Addition of Open Debt Report Function to the Medicare Secondary Payer Recovery Portal (MSPRP) and Two New Portal User Guides Issued

CMS, Conditional Payments, Medicare Secondary Payer Recovery Portal, MSP News on October 8, 2019
Posted by Jean S. Goldstein, JD

You may have seen our blog post on Friday, regarding an alert from the Centers for Medicare & Medicaid Services (CMS) regarding two upcoming webinars to highlight a new electronic attestation feature on the Workers’ Compensation Medicare Set-Aside portal.  CMS also issued an alert on Friday morning regarding an additional enhancement to the Medicare Secondary Payer Recovery Portal (MSPRP).  Yesterday, the MSPRP was enhanced to allow for users of the portal to view an ”Open Debt Report.”  The open debt report page shows the status for open debts in demand status (with data refreshed nightly), for Non-Group Health Plans (NGHP) insurer-debtor cases.  The report is created per Account ID and is visible and available to MSPRP Account Managers only, and lists the following information:

  • Case ID
  • Insurer Name
  • Insurer TIN
  • Recovery Agent/TPA Name
  • Recovery Agent/TPA TIN
  • Beneficiary First Name
  • Bene Last Name
  • Demand Letter ID (Correspondence ID)
  • Demand Letter Date
  • NGHP Claim Number (from Lead, or otherwise blank)
  • Original Demand Amount
  • Current HIGLAS Balance (From Healthcare Integrated General Ledger Accounting System)
  • Current Status of Debt (From Healthcare Integrated General Ledger Accounting System)

For cases to appear on the available report, the accounts receivable (AR) balance must be greater than zero and the Account ID must be linked to the debtor on the case.  This means that either a proper authorization for an entity to act as an authorized agent must have been received by CMS, or an entity must be serving as a Recovery Agent.   The report can be narrowed down with a demand date range, and can be exported to excel.   CMS has also released a new MSPRP user guide highlighting the open debt report, which can be found here.

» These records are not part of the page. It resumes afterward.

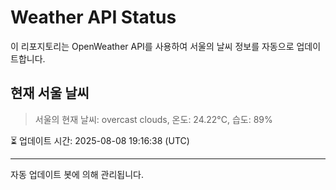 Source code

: 
# Weather API Status

이 리포지토리는 OpenWeather API를 사용하여 서울의 날씨 정보를 자동으로 업데이트합니다.

## 현재 서울 날씨
> 서울의 현재 날씨: overcast clouds, 온도: 24.22°C, 습도: 89%

⏳ 업데이트 시간: 2025-08-08 19:16:38 (UTC)

---
자동 업데이트 봇에 의해 관리됩니다.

The open debt report is certainly useful in providing a visual representation of the claims which are in the demand status, or when payments on a Medicare Conditional Payment are technically due.  However, with conditional payments it is critical that payments are handled through established proactive processes prior to the demand phase in order to avoid unnecessary costs, undue delay, and potentially locking a primary payer in as the debtor.  With a uniformed proactive process a primary payer can mitigate exposure early on, prior to a conditional payment entering the demand status.  Nonetheless, the open debt report will be a helpful tool to identify unaddressed or outstanding conditional payments, prior to referral to the U.S. Treasury or other collection activities ensuing.

Recovery Efforts are Increasing

Of significant note, CMS has advised industry stakeholders that 1000 Conditional Payment Notices are being sent weekly, which is a significant increase from the amount of letters sent at this time, last year.  The translation is that recovery efforts are increasing.  With increased recovery efforts on the horizon, this may an opportune time to consider designating a Recovery Agent.  A Recovery Agent is an entity or organization that will receive, directly from the CMS contractor, copies of all conditional payment recovery correspondence associated with an applicable plan.  Designating a Recovery Agent ensures that a named agent will receive all conditional payment recovery correspondence automatically, and therefore be able to timely, and efficiently respond to all recovery efforts within the required time frames, prior to claims being entered into the demand status. 

In addition to the new MSPRP user guide, CMS also released Version 5.9 of the Workers’ Compensation Medicare Set-Aside Portal (WCMSAP) User Guide.  The major changes within the guide fall in line with what we saw in CMS’ recent alert regarding the new portal enhancement regarding electronic attestations, which we blogged about last week.  Specifically, within the new WCMSAP user guide, CMS indicated that in order to reduce the need for paper processing of submitted attestations, the WCMSAP now allows Self and Representative account users, and beneficiary self-administrators logging in via MyMedicare.gov to submit annual attestations online.  In addition, there is a new account type for Professional Administrators, which allows for the submission of WCMSA account transactions via input file submissions.  Per CMS, this will enable professional administrators to provide detailed records for a WCMSA account without the need for submitting an attestation.  Ultimately, the goal appears to enable CMS to track the expenditures made on each WCMSAP in an effort to determine when a WCMSA account has been properly depleted. 

Overall, CMS appears to be finding various methods to enhance and streamline processes.  We will be sure to update our readers on any challenges encountered with these enhancements, as well as any benefits.